YOUR ASSIGNMENT: Go through the lines below and copy each one that holds the string "consisten".

[Start of section]

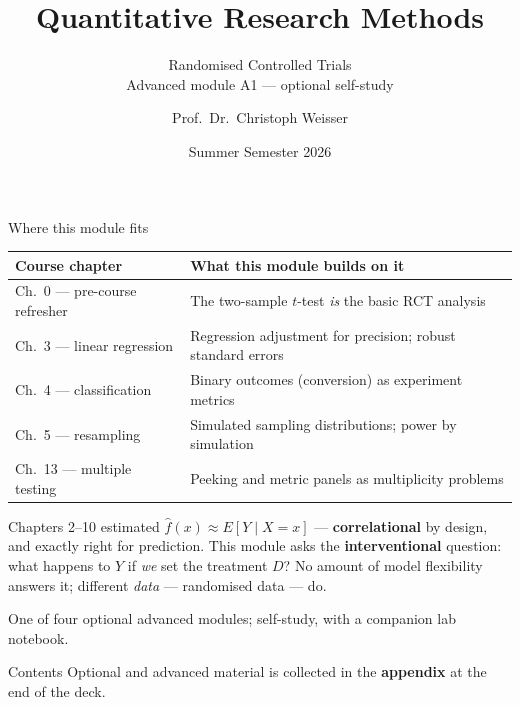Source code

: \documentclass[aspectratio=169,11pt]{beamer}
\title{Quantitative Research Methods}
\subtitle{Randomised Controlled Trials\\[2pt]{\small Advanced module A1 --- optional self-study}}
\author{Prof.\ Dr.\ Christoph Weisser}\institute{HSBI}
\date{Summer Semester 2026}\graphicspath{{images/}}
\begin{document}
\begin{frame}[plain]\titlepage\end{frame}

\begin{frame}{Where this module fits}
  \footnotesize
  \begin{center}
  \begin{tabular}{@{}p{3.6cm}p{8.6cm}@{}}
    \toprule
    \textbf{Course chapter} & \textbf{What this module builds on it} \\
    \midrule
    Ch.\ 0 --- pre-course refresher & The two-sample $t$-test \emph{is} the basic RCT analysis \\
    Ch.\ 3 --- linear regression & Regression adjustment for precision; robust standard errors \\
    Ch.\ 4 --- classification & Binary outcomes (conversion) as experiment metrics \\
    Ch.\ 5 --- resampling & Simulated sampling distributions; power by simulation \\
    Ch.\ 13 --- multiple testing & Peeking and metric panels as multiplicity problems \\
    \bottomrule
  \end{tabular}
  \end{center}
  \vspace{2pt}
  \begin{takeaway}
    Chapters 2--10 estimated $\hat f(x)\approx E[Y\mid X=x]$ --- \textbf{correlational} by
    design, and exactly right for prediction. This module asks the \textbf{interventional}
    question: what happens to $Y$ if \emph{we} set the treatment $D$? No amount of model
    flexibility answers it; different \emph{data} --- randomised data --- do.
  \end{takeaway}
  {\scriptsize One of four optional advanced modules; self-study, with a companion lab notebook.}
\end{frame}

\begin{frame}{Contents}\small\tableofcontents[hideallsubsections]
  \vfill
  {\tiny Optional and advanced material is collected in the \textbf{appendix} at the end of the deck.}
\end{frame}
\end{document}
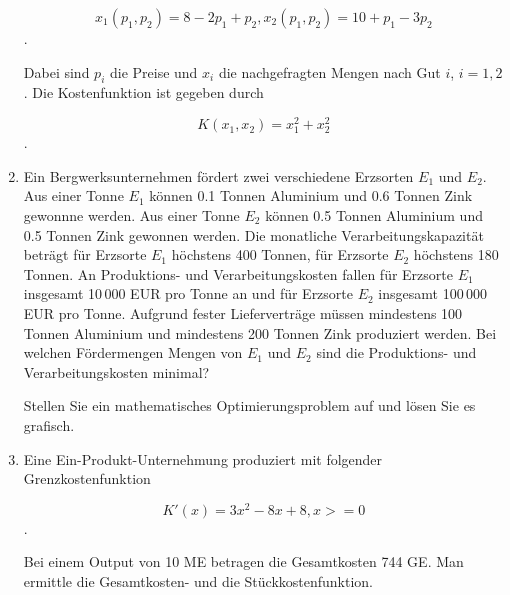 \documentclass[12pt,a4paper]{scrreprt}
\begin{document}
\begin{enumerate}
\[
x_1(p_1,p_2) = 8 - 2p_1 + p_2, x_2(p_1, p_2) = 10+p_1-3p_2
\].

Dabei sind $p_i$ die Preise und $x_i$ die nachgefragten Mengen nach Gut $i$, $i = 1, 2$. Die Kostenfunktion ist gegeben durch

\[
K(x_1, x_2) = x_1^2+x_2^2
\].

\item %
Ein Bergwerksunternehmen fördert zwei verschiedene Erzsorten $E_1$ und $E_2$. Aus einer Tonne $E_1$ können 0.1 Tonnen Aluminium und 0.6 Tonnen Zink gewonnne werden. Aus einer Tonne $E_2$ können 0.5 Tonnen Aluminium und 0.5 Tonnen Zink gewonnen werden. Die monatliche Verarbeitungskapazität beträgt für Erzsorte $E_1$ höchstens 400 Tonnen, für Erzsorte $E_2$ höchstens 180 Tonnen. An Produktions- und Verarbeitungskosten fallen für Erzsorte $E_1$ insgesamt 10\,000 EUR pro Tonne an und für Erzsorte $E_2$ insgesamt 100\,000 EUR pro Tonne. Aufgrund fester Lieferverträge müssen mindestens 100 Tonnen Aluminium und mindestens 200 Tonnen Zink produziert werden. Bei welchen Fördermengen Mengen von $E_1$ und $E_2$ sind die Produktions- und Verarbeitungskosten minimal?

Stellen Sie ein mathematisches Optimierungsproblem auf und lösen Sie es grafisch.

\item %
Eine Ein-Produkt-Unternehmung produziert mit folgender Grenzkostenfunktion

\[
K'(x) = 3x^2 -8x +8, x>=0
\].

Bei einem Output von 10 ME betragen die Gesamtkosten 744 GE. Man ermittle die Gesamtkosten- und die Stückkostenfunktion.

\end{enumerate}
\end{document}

[End of section]
[Start of section]

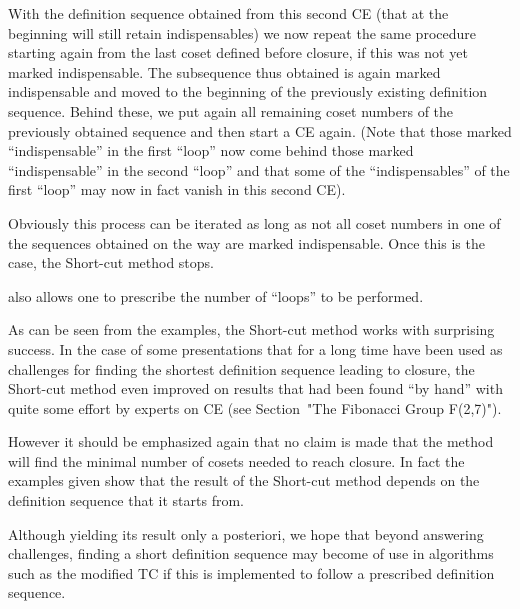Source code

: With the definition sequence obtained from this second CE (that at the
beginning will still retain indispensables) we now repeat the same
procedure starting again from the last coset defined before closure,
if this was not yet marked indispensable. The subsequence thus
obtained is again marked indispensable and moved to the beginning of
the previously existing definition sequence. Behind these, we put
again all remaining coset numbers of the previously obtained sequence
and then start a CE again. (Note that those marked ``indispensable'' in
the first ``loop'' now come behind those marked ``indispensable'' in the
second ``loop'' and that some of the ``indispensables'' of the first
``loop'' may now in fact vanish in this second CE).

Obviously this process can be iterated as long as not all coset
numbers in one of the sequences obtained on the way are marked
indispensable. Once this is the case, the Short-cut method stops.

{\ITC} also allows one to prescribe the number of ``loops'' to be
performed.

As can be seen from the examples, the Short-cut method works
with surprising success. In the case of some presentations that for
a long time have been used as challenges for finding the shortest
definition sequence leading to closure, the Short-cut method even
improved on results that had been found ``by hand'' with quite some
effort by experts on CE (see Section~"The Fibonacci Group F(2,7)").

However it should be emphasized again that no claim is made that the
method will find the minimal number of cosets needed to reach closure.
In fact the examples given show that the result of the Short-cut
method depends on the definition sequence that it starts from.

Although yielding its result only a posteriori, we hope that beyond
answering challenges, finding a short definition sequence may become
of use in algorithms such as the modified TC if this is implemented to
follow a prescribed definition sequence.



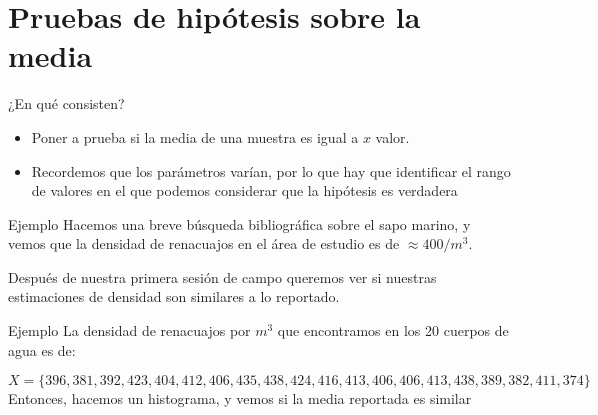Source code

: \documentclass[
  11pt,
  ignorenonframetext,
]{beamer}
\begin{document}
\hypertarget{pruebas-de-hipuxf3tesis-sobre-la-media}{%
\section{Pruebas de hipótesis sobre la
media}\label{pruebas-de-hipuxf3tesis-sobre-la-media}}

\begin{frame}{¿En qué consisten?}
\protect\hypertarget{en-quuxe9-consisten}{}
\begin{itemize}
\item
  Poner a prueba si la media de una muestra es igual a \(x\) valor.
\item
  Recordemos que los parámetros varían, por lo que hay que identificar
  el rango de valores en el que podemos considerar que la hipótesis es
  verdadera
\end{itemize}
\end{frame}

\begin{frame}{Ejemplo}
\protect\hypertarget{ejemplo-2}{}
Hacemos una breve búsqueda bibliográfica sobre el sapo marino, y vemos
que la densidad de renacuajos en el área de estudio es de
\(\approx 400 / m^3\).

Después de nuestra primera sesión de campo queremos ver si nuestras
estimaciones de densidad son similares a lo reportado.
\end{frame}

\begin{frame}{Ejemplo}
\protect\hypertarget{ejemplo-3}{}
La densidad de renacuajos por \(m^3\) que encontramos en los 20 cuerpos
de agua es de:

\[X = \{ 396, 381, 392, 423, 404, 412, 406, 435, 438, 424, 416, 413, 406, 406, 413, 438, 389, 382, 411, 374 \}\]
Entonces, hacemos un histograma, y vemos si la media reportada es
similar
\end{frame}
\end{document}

[End of section]

SOLUTION FOR THIS PROBLEM:
\begin{frame}{¿En qué consisten?}
\protect\hypertarget{en-quuxe9-consisten}{}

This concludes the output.